SSブログ

『ぼくのネコにはウサギのしっぽ』(朽木祥:文、片岡まみこ:絵) [読書(小説・詩)]

――――
 おねえちゃんは、ものすごく“でき”がいい。なんでもできる。勉強も一番だし、ピアノもじょうずで、かけっこも速い。去年もおととしもリレーの選手だった。今年もたぶんそうだ。六年生のチャンピオンなのだ。
 だけど、ぼくの“でき”はすごく、ふつう。勉強もふつうだし、ピアノはバイエルでやめてしまった。サッカーも、試合に出られたり出られなかったり。かけっこは、ようち園のときから、いつだって三着だ。
――――
単行本p.6


 出来のいい姉が拾ってきたのは、ものすごく美しい猫。それに対してぱっとしない「ぼく」が選んだのは、やっぱりぱっとしない猫。でも、この子にはウサギのしっぽがついている。他にはいない、たいせつな、ぼくのネコ。
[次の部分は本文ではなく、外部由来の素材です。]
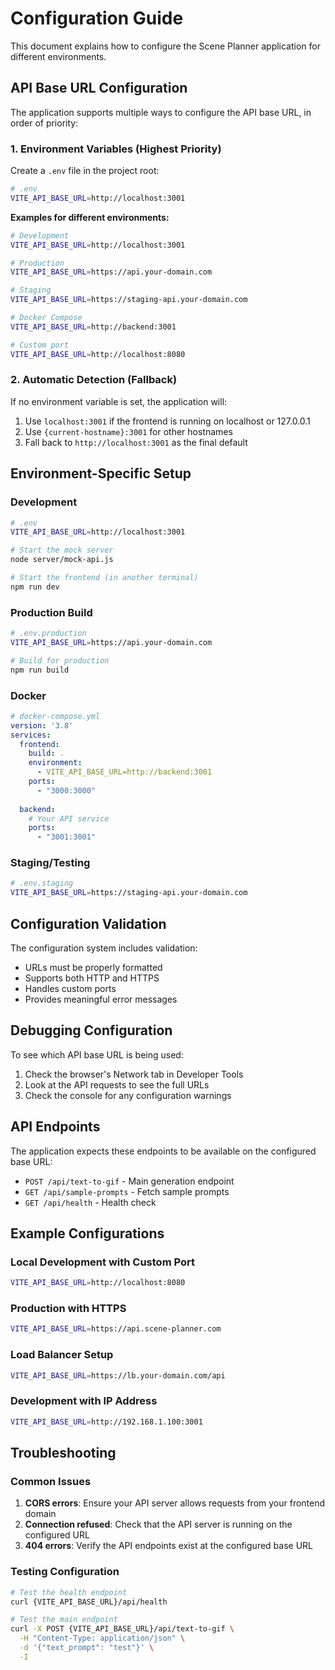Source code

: # Configuration Guide

This document explains how to configure the Scene Planner application for different environments.

## API Base URL Configuration

The application supports multiple ways to configure the API base URL, in order of priority:

### 1. Environment Variables (Highest Priority)

Create a `.env` file in the project root:

```bash
# .env
VITE_API_BASE_URL=http://localhost:3001
```

**Examples for different environments:**

```bash
# Development
VITE_API_BASE_URL=http://localhost:3001

# Production
VITE_API_BASE_URL=https://api.your-domain.com

# Staging
VITE_API_BASE_URL=https://staging-api.your-domain.com

# Docker Compose
VITE_API_BASE_URL=http://backend:3001

# Custom port
VITE_API_BASE_URL=http://localhost:8080
```

### 2. Automatic Detection (Fallback)

If no environment variable is set, the application will:

1. Use `localhost:3001` if the frontend is running on localhost or 127.0.0.1
2. Use `{current-hostname}:3001` for other hostnames
3. Fall back to `http://localhost:3001` as the final default

## Environment-Specific Setup

### Development

```bash
# .env
VITE_API_BASE_URL=http://localhost:3001

# Start the mock server
node server/mock-api.js

# Start the frontend (in another terminal)
npm run dev
```

### Production Build

```bash
# .env.production
VITE_API_BASE_URL=https://api.your-domain.com

# Build for production
npm run build
```

### Docker

```yaml
# docker-compose.yml
version: '3.8'
services:
  frontend:
    build: .
    environment:
      - VITE_API_BASE_URL=http://backend:3001
    ports:
      - "3000:3000"
  
  backend:
    # Your API service
    ports:
      - "3001:3001"
```

### Staging/Testing

```bash
# .env.staging
VITE_API_BASE_URL=https://staging-api.your-domain.com
```

## Configuration Validation

The configuration system includes validation:

- URLs must be properly formatted
- Supports both HTTP and HTTPS
- Handles custom ports
- Provides meaningful error messages

## Debugging Configuration

To see which API base URL is being used:

1. Check the browser's Network tab in Developer Tools
2. Look at the API requests to see the full URLs
3. Check the console for any configuration warnings

## API Endpoints

The application expects these endpoints to be available on the configured base URL:

- `POST /api/text-to-gif` - Main generation endpoint
- `GET /api/sample-prompts` - Fetch sample prompts  
- `GET /api/health` - Health check

## Example Configurations

### Local Development with Custom Port

```bash
VITE_API_BASE_URL=http://localhost:8080
```

### Production with HTTPS

```bash
VITE_API_BASE_URL=https://api.scene-planner.com
```

### Load Balancer Setup

```bash
VITE_API_BASE_URL=https://lb.your-domain.com/api
```

### Development with IP Address

```bash
VITE_API_BASE_URL=http://192.168.1.100:3001
```

## Troubleshooting

### Common Issues

1. **CORS errors**: Ensure your API server allows requests from your frontend domain
2. **Connection refused**: Check that the API server is running on the configured URL
3. **404 errors**: Verify the API endpoints exist at the configured base URL

### Testing Configuration

```bash
# Test the health endpoint
curl {VITE_API_BASE_URL}/api/health

# Test the main endpoint
curl -X POST {VITE_API_BASE_URL}/api/text-to-gif \
  -H "Content-Type: application/json" \
  -d '{"text_prompt": "test"}' \
  -I
``` 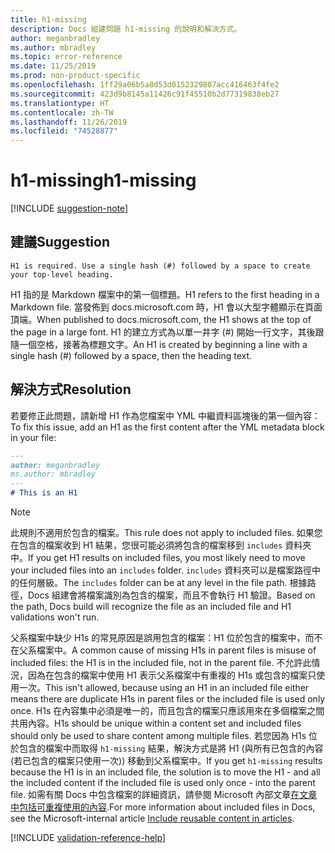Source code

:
 ```yaml
---
title: h1-missing
description: Docs 組建問題 h1-missing 的說明和解決方式。
author: meganbradley
ms.author: mbradley
ms.topic: error-reference
ms.date: 11/25/2019
ms.prod: non-product-specific
ms.openlocfilehash: 1ff29a06b5a8d53d0152329807acc416463f4fe2
ms.sourcegitcommit: 423d9b8145a11426c91f45510b2d77319838eb27
ms.translationtype: HT
ms.contentlocale: zh-TW
ms.lasthandoff: 11/26/2019
ms.locfileid: "74528877"
---
```

# <a name="h1-missing"></a><span data-ttu-id="678ce-103">h1-missing</span><span class="sxs-lookup"><span data-stu-id="678ce-103">h1-missing</span></span>

[!INCLUDE [suggestion-note](includes/suggestion-note.md)]

## <a name="suggestion"></a><span data-ttu-id="678ce-104">建議</span><span class="sxs-lookup"><span data-stu-id="678ce-104">Suggestion</span></span>

`H1 is required. Use a single hash (#) followed by a space to create your top-level heading.`

<span data-ttu-id="678ce-105">H1 指的是 Markdown 檔案中的第一個標題。</span><span class="sxs-lookup"><span data-stu-id="678ce-105">H1 refers to the first heading in a Markdown file.</span></span> <span data-ttu-id="678ce-106">當發佈到 docs.microsoft.com 時，H1 會以大型字體顯示在頁面頂端。</span><span class="sxs-lookup"><span data-stu-id="678ce-106">When published to docs.microsoft.com, the H1 shows at the top of the page in a large font.</span></span> <span data-ttu-id="678ce-107">H1 的建立方式為以單一井字 (#) 開始一行文字，其後跟隨一個空格，接著為標題文字。</span><span class="sxs-lookup"><span data-stu-id="678ce-107">An H1 is created by beginning a line with a single hash (#) followed by a space, then the heading text.</span></span>

## <a name="resolution"></a><span data-ttu-id="678ce-108">解決方式</span><span class="sxs-lookup"><span data-stu-id="678ce-108">Resolution</span></span>

<span data-ttu-id="678ce-109">若要修正此問題，請新增 H1 作為您檔案中 YML 中繼資料區塊後的第一個內容：</span><span class="sxs-lookup"><span data-stu-id="678ce-109">To fix this issue, add an H1 as the first content after the YML metadata block in your file:</span></span>

```markdown
---
author: meganbradley
ms.author: mbradley
---
# This is an H1
```

> [!NOTE]
> <span data-ttu-id="678ce-110">此規則不適用於包含的檔案。</span><span class="sxs-lookup"><span data-stu-id="678ce-110">This rule does not apply to included files.</span></span> <span data-ttu-id="678ce-111">如果您在包含的檔案收到 H1 結果，您很可能必須將包含的檔案移到 `includes` 資料夾中。</span><span class="sxs-lookup"><span data-stu-id="678ce-111">If you get H1 results on included files, you most likely need to move your included files into an `includes` folder.</span></span> <span data-ttu-id="678ce-112">`includes` 資料夾可以是檔案路徑中的任何層級。</span><span class="sxs-lookup"><span data-stu-id="678ce-112">The `includes` folder can be at any level in the file path.</span></span> <span data-ttu-id="678ce-113">根據路徑，Docs 組建會將檔案識別為包含的檔案，而且不會執行 H1 驗證。</span><span class="sxs-lookup"><span data-stu-id="678ce-113">Based on the path, Docs build will recognize the file as an included file and H1 validations won't run.</span></span>
>
> <span data-ttu-id="678ce-114">父系檔案中缺少 H1s 的常見原因是誤用包含的檔案：H1 位於包含的檔案中，而不在父系檔案中。</span><span class="sxs-lookup"><span data-stu-id="678ce-114">A common cause of missing H1s in parent files is misuse of included files: the H1 is in the included file, not in the parent file.</span></span> <span data-ttu-id="678ce-115">不允許此情況，因為在包含的檔案中使用 H1 表示父系檔案中有重複的 H1s 或包含的檔案只使用一次。</span><span class="sxs-lookup"><span data-stu-id="678ce-115">This isn't allowed, because using an H1 in an included file either means there are duplicate H1s in parent files or the included file is used only once.</span></span> <span data-ttu-id="678ce-116">H1s 在內容集中必須是唯一的，而且包含的檔案只應該用來在多個檔案之間共用內容。</span><span class="sxs-lookup"><span data-stu-id="678ce-116">H1s should be unique within a content set and included files should only be used to share content among multiple files.</span></span> <span data-ttu-id="678ce-117">若您因為 H1s 位於包含的檔案中而取得 `h1-missing` 結果，解決方式是將 H1 (與所有已包含的內容 (若已包含的檔案只使用一次)) 移動到父系檔案中。</span><span class="sxs-lookup"><span data-stu-id="678ce-117">If you get `h1-missing` results because the H1 is in an included file, the solution is to move the H1 - and all the included content if the included file is used only once - into the parent file.</span></span> <span data-ttu-id="678ce-118">如需有關 Docs 中包含檔案的詳細資訊，請參閱 Microsoft 內部文章[在文章中包括可重複使用的內容](https://review.docs.microsoft.com/en-us/help/contribute/includes-best-practices?branch=master).</span><span class="sxs-lookup"><span data-stu-id="678ce-118">For more information about included files in Docs, see the Microsoft-internal article [Include reusable content in articles](https://review.docs.microsoft.com/en-us/help/contribute/includes-best-practices?branch=master).</span></span>

<!--make sure to add this file to your includes folder and verify the path-->
[!INCLUDE [validation-reference-help](includes/validation-reference-help.md)]
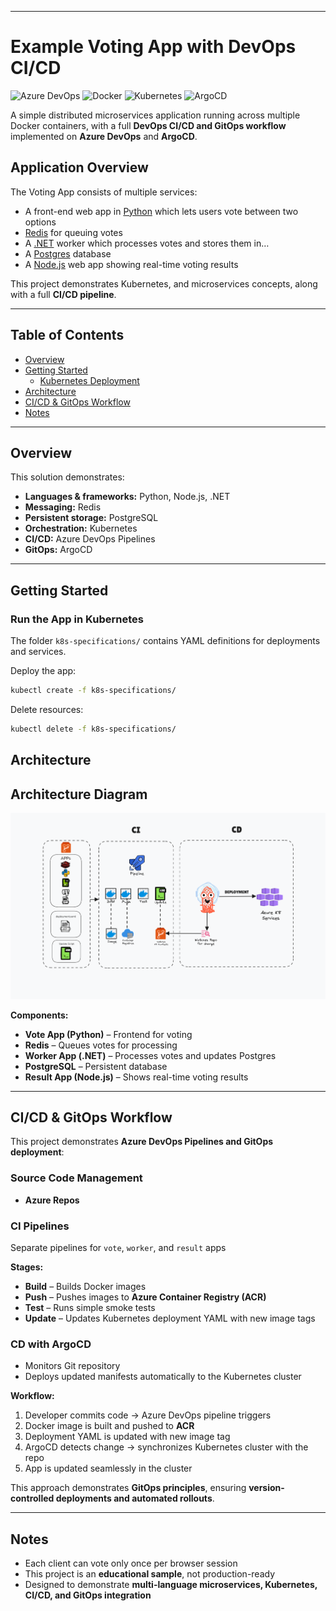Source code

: *****************************************************************************************



# Example Voting App with DevOps CI/CD

![Azure DevOps](https://img.shields.io/badge/Azure%20DevOps-pipelines-blue?logo=azuredevops)
![Docker](https://img.shields.io/badge/Docker-Containers-blue?logo=docker)
![Kubernetes](https://img.shields.io/badge/Kubernetes-Cluster-blue?logo=kubernetes)
![ArgoCD](https://img.shields.io/badge/ArgoCD-GitOps-red?logo=argocd)

A simple distributed microservices application running across multiple Docker containers, with a full **DevOps CI/CD and GitOps workflow** implemented on **Azure DevOps** and **ArgoCD**.

## Application Overview

The Voting App consists of multiple services:

* A front-end web app in [Python](/vote) which lets users vote between two options
* [Redis](https://hub.docker.com/_/redis/) for queuing votes
* A [.NET](/worker) worker which processes votes and stores them in…
* A [Postgres](https://hub.docker.com/_/postgres/) database
* A [Node.js](/result) web app showing real-time voting results

This project demonstrates Kubernetes, and microservices concepts, along with a full **CI/CD pipeline**.

---

## Table of Contents

- [Overview](#overview)  
- [Getting Started](#getting-started)  
  - [Kubernetes Deployment](#run-the-app-in-kubernetes)  
- [Architecture](#architecture)  
- [CI/CD & GitOps Workflow](#cicd--gitops-workflow)  
- [Notes](#notes)  

---

## Overview

This solution demonstrates:

- **Languages & frameworks:** Python, Node.js, .NET  
- **Messaging:** Redis  
- **Persistent storage:** PostgreSQL  
- **Orchestration:** Kubernetes  
- **CI/CD:** Azure DevOps Pipelines  
- **GitOps:** ArgoCD  

---

## Getting Started

### Run the App in Kubernetes

The folder `k8s-specifications/` contains YAML definitions for deployments and services.

Deploy the app:

```bash
kubectl create -f k8s-specifications/

```
Delete resources:
```bash
kubectl delete -f k8s-specifications/
```
## Architecture

## Architecture Diagram

![Project Architecture](az-gitops%20project%20architecture.PNG)

**Components:**

- **Vote App (Python)** – Frontend for voting  
- **Redis** – Queues votes for processing  
- **Worker App (.NET)** – Processes votes and updates Postgres  
- **PostgreSQL** – Persistent database  
- **Result App (Node.js)** – Shows real-time voting results  

---

## CI/CD & GitOps Workflow

This project demonstrates **Azure DevOps Pipelines and GitOps deployment**:

### Source Code Management
- **Azure Repos**

### CI Pipelines
Separate pipelines for `vote`, `worker`, and `result` apps

**Stages:**

- **Build** – Builds Docker images  
- **Push** – Pushes images to **Azure Container Registry (ACR)**  
- **Test** – Runs simple smoke tests  
- **Update** – Updates Kubernetes deployment YAML with new image tags  

### CD with ArgoCD
- Monitors Git repository  
- Deploys updated manifests automatically to the Kubernetes cluster  

**Workflow:**

1. Developer commits code → Azure DevOps pipeline triggers  
2. Docker image is built and pushed to **ACR**  
3. Deployment YAML is updated with new image tag  
4. ArgoCD detects change → synchronizes Kubernetes cluster with the repo  
5. App is updated seamlessly in the cluster  

This approach demonstrates **GitOps principles**, ensuring **version-controlled deployments and automated rollouts**.  

---

## Notes

- Each client can vote only once per browser session  
- This project is an **educational sample**, not production-ready  
- Designed to demonstrate **multi-language microservices, Kubernetes, CI/CD, and GitOps integration**
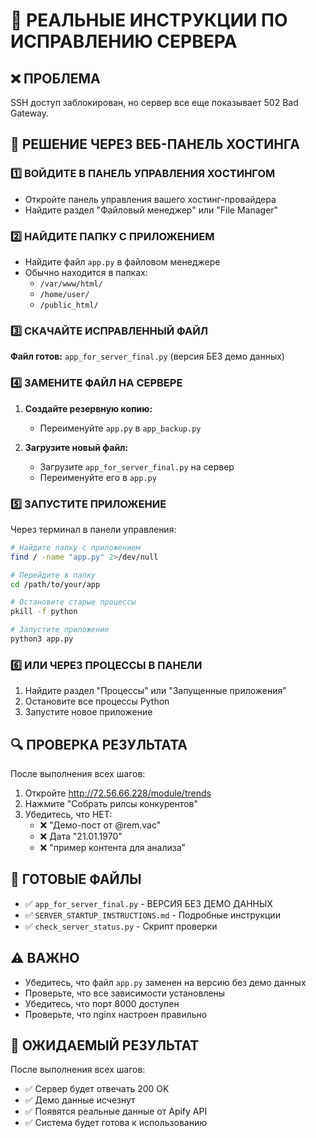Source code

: # 🚨 РЕАЛЬНЫЕ ИНСТРУКЦИИ ПО ИСПРАВЛЕНИЮ СЕРВЕРА

## ❌ ПРОБЛЕМА
SSH доступ заблокирован, но сервер все еще показывает 502 Bad Gateway.

## 🎯 РЕШЕНИЕ ЧЕРЕЗ ВЕБ-ПАНЕЛЬ ХОСТИНГА

### 1️⃣ ВОЙДИТЕ В ПАНЕЛЬ УПРАВЛЕНИЯ ХОСТИНГОМ
- Откройте панель управления вашего хостинг-провайдера
- Найдите раздел "Файловый менеджер" или "File Manager"

### 2️⃣ НАЙДИТЕ ПАПКУ С ПРИЛОЖЕНИЕМ
- Найдите файл `app.py` в файловом менеджере
- Обычно находится в папках:
  - `/var/www/html/`
  - `/home/user/`
  - `/public_html/`

### 3️⃣ СКАЧАЙТЕ ИСПРАВЛЕННЫЙ ФАЙЛ
**Файл готов:** `app_for_server_final.py` (версия БЕЗ демо данных)

### 4️⃣ ЗАМЕНИТЕ ФАЙЛ НА СЕРВЕРЕ
1. **Создайте резервную копию:**
   - Переименуйте `app.py` в `app_backup.py`

2. **Загрузите новый файл:**
   - Загрузите `app_for_server_final.py` на сервер
   - Переименуйте его в `app.py`

### 5️⃣ ЗАПУСТИТЕ ПРИЛОЖЕНИЕ
Через терминал в панели управления:
```bash
# Найдите папку с приложением
find / -name "app.py" 2>/dev/null

# Перейдите в папку
cd /path/to/your/app

# Остановите старые процессы
pkill -f python

# Запустите приложение
python3 app.py
```

### 6️⃣ ИЛИ ЧЕРЕЗ ПРОЦЕССЫ В ПАНЕЛИ
1. Найдите раздел "Процессы" или "Запущенные приложения"
2. Остановите все процессы Python
3. Запустите новое приложение

## 🔍 ПРОВЕРКА РЕЗУЛЬТАТА

После выполнения всех шагов:
1. Откройте http://72.56.66.228/module/trends
2. Нажмите "Собрать рилсы конкурентов"
3. Убедитесь, что НЕТ:
   - ❌ "Демо-пост от @rem.vac"
   - ❌ Дата "21.01.1970"
   - ❌ "пример контента для анализа"

## 📁 ГОТОВЫЕ ФАЙЛЫ

- ✅ `app_for_server_final.py` - ВЕРСИЯ БЕЗ ДЕМО ДАННЫХ
- ✅ `SERVER_STARTUP_INSTRUCTIONS.md` - Подробные инструкции
- ✅ `check_server_status.py` - Скрипт проверки

## ⚠️ ВАЖНО

- Убедитесь, что файл `app.py` заменен на версию без демо данных
- Проверьте, что все зависимости установлены
- Убедитесь, что порт 8000 доступен
- Проверьте, что nginx настроен правильно

## 🎉 ОЖИДАЕМЫЙ РЕЗУЛЬТАТ

После выполнения всех шагов:
- ✅ Сервер будет отвечать 200 OK
- ✅ Демо данные исчезнут
- ✅ Появятся реальные данные от Apify API
- ✅ Система будет готова к использованию
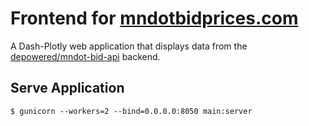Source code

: # Frontend for [mndotbidprices.com](https://mndotbidprices.com)
A Dash-Plotly web application that displays data from the [depowered/mndot-bid-api](https://github.com/depowered/mndot-bid-api) backend.

## Serve Application
```
$ gunicorn --workers=2 --bind=0.0.0.0:8050 main:server
```
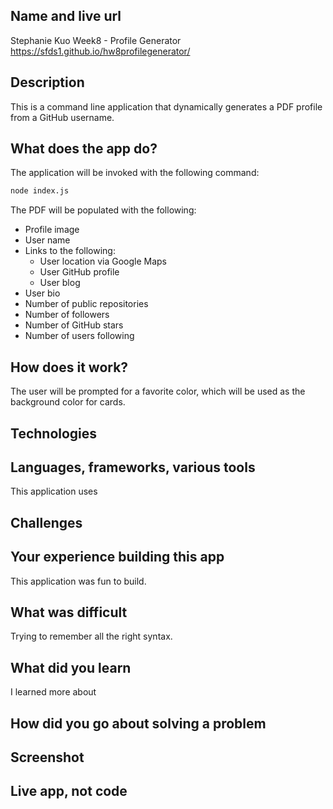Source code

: ## Name and live url
Stephanie Kuo Week8 - Profile Generator
https://sfds1.github.io/hw8profilegenerator/


## Description
This is a command line application that dynamically generates a PDF profile from a GitHub username.

## What does the app do?
The application  will be invoked with the following command:

```sh
node index.js
```
The PDF will be populated with the following:

* Profile image
* User name
* Links to the following:
  * User location via Google Maps
  * User GitHub profile
  * User blog
* User bio
* Number of public repositories
* Number of followers
* Number of GitHub stars
* Number of users following


## How does it work?
The user will be prompted for a favorite color, which will be used as the background color for cards.

## Technologies

## Languages, frameworks, various tools
This application uses 

## Challenges


## Your experience building this app
This application was fun to build.

## What was difficult
Trying to remember all the right syntax.

## What did you learn
I learned more about

## How did you go about solving a problem


## Screenshot




## Live app, not code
自分や動物、それぞれのかけがえのなさを教えてくれる絵本。単行本(学習研究社)出版は2009年6月、Kindle版配信は2009年6月です。


 ペットが中心となる三つのお話しを収録した絵本です。最初の『ぼくのネコにはウサギのしっぽ』は猫、残り二つの話は犬、を扱っています。


『ぼくのネコにはウサギのしっぽ』
――――
 もし、このネコがメグくらいきれいだったら、もし、おねえちゃんがたのんだら、もし、ぼくが日曜テストで一番がとれるくらいできがよかったら、お父さんは「いいよ」っていうんじゃないだろうか。ぼくは自分でも信じられないくらいはらがたってきた。
 お父さんといいあううちに、ぼくは泣きだしてしまって、ついでに、わけのわからないことをわめいていた。
「とりかえてくればいいんだ、もっとかわいいネコにさあ。ついでに、よそからもらってきたらいい。おねえちゃんのコピーみたいな四年生をさあ。」
 家じゅうが、しんとした。
――――
単行本p.16

 不細工だろうが賢くなかろうが、自分の猫は世界一。猫の優劣を競うことほど無意味なことはない。だったら、自分だって、そうじゃないだろうか。他人と比べては劣等感に悩んでいる子供たちに、本当のプライドとは何かを教えてくれる物語。


『毒物110番』
――――
 大声で、「ダン、ダン!」とよぶと、家のうら手から、ダンが元気よく、かけてきた。
 ぼくは、ほっとした。だが、ダンが口になにかくわえて、ふりまわしているのに気がついた。
 白い粉のようなものが、おしろいをはたいたように口のまわりについている。
 わわわ。ゴキブリ用の毒えさだ! ホウ酸だんごだ!
 うそだろ。
 猛毒だからぜったいさわらないようにって、お母さんに何度もいわれていた、ホウ酸だんご!
 ぼくはあわててダンを追いかけた。
――――
単行本p.40

 一人で留守番をしているとき、飼い犬のダンが毒を食べてしまう。どうしよう、親に電話しても間に合わない。とっさに「毒物110番」に電話した「ぼく」だったが……。いきなり命を守る責任が降りかかってきたとき、逃げずにたった一人で立ち向かえるだろうか。勇気と責任の物語。


『おたすけ犬』
――――
おもちゃで遊んでいたミイの首にひもがまきついて、死にそうになっていたのに、人間はだれも気がつかなかった。
 ぐっすり寝ていた平吉が、がばっと起きあがると、めずらしくうるさくほえたてて知らせたのだ。そのときミイは、もう白目を出していた。
「あと三分おそかったら、助からなかったよ。声も出なくなっていたのに、よくわかったよなあ」と、獣医さんも感心していたそうだ。
 おかげでミイは命拾いした。でも、ちっともありがたいと思っていなくて、なにか気に入らないとすぐ、平吉にネコパンチを食らわせたり、追っかけたりするんだって。それでも、平吉は「すいません」という顔のまま、おっかなそうににげまわるだけ……。
――――
単行本p.77

 近所の卓ちゃんの飼い犬、平吉はとても賢い。「わたし」の飼い犬が困っていたり、ネコが死にそうになったときも、さっと助けてくれた。でも、平吉は偉そうにしない。たれ目で、たれ耳で、まゆが八の字で、いつも「すいません」っていう顔で、ネコにも道をゆずってやるんだって。優しさとはどういうものかを教えてくれる物語。